Frozen fractals all around? London Met’s Dr Sue Bailey helps you let it go
Dr Sue Bailey, Senior Lecturer in Food Nutrition and Consumer Science at London Metropolitan University featured in Channel 4’s acclaimed series Food Unwrapped discussing the effects of re-freezing food.
Food Unwrapped is an original series, now in its sixth season which investigates the science behind the food we eat.
For episode three, the team were investigating why the texture of ice cream changes over time. Newly bought ice cream presents a smooth and creamy texture whereas tubs which have been stored for a few weeks tend to feel grittier. Presenter Kate Quilton was on the case to find out why.
Speaking to manufacturers, Kate found that they were able to create ice cream with minute ice crystals, undetectable to the human tongue but once the ice cream was taken home and used the texture of the food changed dramatically.
Dr Sue Bailey was on hand to analyse newly bought ice cream, assessing at a molecular level the difference in size of crystals compared to a tub bought and defrosted and refrozen over a few weeks.
Ice crystals in ice cream fresh from the supermarket were found to be around 50 microns wide, equivalent to 0.05mm, the width of half a human hair. These ice crystals create the smooth creamy texture ice cream is famed for.

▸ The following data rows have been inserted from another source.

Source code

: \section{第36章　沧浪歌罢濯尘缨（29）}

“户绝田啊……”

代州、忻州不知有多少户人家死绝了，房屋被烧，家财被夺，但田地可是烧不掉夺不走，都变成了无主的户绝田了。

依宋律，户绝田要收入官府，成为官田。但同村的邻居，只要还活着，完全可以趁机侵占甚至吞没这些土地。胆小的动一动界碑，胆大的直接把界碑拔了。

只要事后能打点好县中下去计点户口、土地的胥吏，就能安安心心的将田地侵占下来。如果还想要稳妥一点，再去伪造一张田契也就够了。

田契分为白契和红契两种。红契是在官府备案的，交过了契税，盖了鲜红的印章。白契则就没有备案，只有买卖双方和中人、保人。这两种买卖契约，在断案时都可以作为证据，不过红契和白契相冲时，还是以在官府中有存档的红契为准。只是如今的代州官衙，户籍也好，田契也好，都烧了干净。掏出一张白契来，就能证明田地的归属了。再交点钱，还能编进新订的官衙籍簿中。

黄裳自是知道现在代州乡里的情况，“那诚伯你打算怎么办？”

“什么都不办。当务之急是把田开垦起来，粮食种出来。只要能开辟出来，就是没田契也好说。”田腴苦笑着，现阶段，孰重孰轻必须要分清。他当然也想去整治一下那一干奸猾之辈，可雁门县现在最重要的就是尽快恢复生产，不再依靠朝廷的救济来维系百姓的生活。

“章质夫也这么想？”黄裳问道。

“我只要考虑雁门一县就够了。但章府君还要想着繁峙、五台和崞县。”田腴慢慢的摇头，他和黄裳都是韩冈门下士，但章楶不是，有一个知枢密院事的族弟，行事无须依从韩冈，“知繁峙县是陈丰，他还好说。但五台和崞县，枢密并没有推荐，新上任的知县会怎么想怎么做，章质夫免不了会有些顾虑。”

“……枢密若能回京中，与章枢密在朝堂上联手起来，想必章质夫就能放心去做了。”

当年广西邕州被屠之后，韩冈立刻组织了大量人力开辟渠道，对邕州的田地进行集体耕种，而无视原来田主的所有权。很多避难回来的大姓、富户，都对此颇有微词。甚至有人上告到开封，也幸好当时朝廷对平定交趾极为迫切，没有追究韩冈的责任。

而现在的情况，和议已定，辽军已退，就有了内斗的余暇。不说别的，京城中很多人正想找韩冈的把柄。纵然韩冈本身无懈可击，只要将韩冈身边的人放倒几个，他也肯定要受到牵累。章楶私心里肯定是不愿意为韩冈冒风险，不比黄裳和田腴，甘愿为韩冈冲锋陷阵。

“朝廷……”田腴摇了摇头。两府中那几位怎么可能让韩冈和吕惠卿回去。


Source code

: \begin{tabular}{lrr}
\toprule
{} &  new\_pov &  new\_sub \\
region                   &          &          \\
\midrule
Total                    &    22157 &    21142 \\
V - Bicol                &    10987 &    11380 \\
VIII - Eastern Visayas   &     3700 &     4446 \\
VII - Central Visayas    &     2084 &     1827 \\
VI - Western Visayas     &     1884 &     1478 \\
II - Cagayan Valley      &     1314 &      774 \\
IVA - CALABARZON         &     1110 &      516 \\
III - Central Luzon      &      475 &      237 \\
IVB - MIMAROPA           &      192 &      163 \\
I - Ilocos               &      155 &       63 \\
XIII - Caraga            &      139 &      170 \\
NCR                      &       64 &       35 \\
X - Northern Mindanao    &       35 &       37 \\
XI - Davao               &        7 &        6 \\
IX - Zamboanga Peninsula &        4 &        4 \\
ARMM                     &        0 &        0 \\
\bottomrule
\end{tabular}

The second sample tested, the ice cream which had been stored in a home freezer for several weeks, displayed very large crystals, “because this ice cream has been subjected to thermal heat shock” explained Dr Bailey.
“This means that when you put it in your freezer at home, take it out, give it to your family, put it back in the freezer, take it out, what will start happening is the water that has defrosted cannot create any new ice crystals.
“It has to actually join to form a much larger ice crystal around the crystals that are already there, and that’s what gives you a gritty mouth feel.”
And the best way to avoid this gritty texture? Keep your ice cream in the freezer!